◆ **RECORDED INFORMATION**
+++++

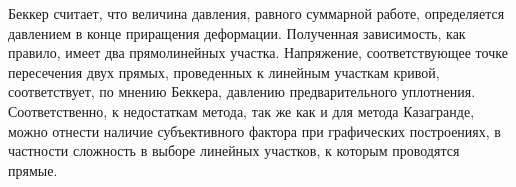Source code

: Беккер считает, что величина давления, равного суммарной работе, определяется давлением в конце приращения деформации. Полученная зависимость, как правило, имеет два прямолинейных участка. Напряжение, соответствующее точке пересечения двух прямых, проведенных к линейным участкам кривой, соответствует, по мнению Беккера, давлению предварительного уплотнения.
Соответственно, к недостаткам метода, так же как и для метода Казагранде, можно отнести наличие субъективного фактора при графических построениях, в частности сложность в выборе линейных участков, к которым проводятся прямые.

+++++

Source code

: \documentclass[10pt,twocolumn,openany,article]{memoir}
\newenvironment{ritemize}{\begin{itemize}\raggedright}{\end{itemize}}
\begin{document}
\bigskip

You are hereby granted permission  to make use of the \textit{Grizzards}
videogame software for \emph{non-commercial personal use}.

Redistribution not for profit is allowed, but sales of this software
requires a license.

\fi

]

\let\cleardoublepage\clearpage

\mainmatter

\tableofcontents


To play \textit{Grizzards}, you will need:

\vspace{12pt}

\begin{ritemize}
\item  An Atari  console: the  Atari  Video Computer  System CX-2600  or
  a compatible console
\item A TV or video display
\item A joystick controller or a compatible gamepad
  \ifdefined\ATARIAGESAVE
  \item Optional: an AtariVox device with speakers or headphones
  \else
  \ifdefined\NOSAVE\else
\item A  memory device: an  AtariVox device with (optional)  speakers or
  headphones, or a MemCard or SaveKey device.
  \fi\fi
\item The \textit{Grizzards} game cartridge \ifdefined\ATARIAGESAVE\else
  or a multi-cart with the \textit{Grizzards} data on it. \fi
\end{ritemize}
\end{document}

+++++

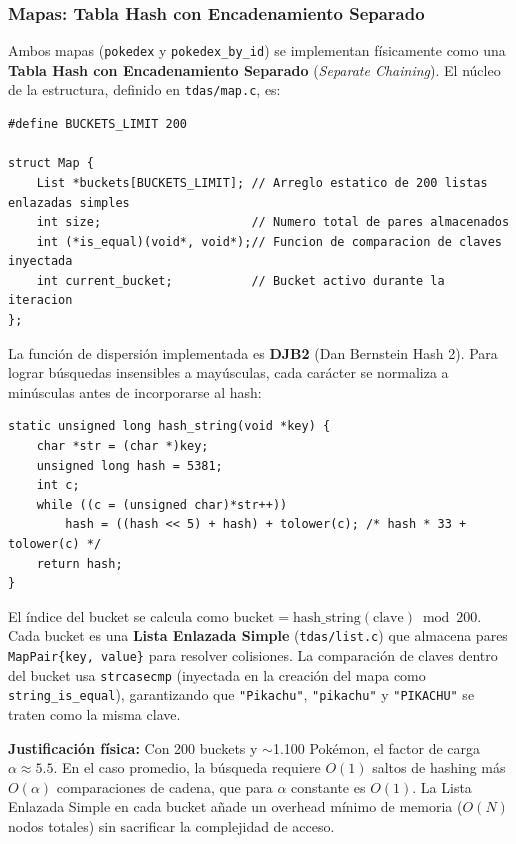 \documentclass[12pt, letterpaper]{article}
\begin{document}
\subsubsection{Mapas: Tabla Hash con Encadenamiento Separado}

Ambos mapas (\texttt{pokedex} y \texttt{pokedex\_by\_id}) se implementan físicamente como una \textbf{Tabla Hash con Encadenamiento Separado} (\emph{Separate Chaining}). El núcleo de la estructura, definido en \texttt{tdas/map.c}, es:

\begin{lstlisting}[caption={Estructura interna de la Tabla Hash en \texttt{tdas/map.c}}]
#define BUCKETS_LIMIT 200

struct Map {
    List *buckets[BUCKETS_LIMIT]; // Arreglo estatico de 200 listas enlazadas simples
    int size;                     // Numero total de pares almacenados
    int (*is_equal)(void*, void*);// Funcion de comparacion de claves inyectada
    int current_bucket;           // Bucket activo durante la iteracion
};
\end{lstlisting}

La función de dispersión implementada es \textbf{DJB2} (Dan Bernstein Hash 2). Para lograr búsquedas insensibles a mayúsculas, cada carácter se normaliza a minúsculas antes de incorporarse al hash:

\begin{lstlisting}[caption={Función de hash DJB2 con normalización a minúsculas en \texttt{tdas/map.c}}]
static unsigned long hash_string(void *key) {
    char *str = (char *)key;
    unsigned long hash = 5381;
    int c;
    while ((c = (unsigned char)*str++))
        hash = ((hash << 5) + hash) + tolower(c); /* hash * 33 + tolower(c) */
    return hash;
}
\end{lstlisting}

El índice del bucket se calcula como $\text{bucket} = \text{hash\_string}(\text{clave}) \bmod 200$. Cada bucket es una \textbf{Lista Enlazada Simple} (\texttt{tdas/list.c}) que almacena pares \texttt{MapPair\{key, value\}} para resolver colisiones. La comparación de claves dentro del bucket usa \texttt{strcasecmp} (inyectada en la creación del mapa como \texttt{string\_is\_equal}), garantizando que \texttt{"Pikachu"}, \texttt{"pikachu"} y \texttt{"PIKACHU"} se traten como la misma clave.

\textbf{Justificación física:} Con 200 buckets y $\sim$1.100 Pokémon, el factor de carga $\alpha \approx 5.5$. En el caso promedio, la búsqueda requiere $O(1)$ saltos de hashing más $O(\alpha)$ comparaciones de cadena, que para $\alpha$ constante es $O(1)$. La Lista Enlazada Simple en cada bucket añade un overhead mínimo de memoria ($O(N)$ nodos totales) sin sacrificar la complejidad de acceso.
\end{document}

+++++

What lines in the listing contain "claves"? Copy them all.

◆ **ANSWER FOR THE TASK**
    int (*is_equal)(void*, void*);// Funcion de comparacion de claves inyectada
El índice del bucket se calcula como $\text{bucket} = \text{hash\_string}(\text{clave}) \bmod 200$. Cada bucket es una \textbf{Lista Enlazada Simple} (\texttt{tdas/list.c}) que almacena pares \texttt{MapPair\{key, value\}} para resolver colisiones. La comparación de claves dentro del bucket usa \texttt{strcasecmp} (inyectada en la creación del mapa como \texttt{string\_is\_equal}), garantizando que \texttt{"Pikachu"}, \texttt{"pikachu"} y \texttt{"PIKACHU"} se traten como la misma clave.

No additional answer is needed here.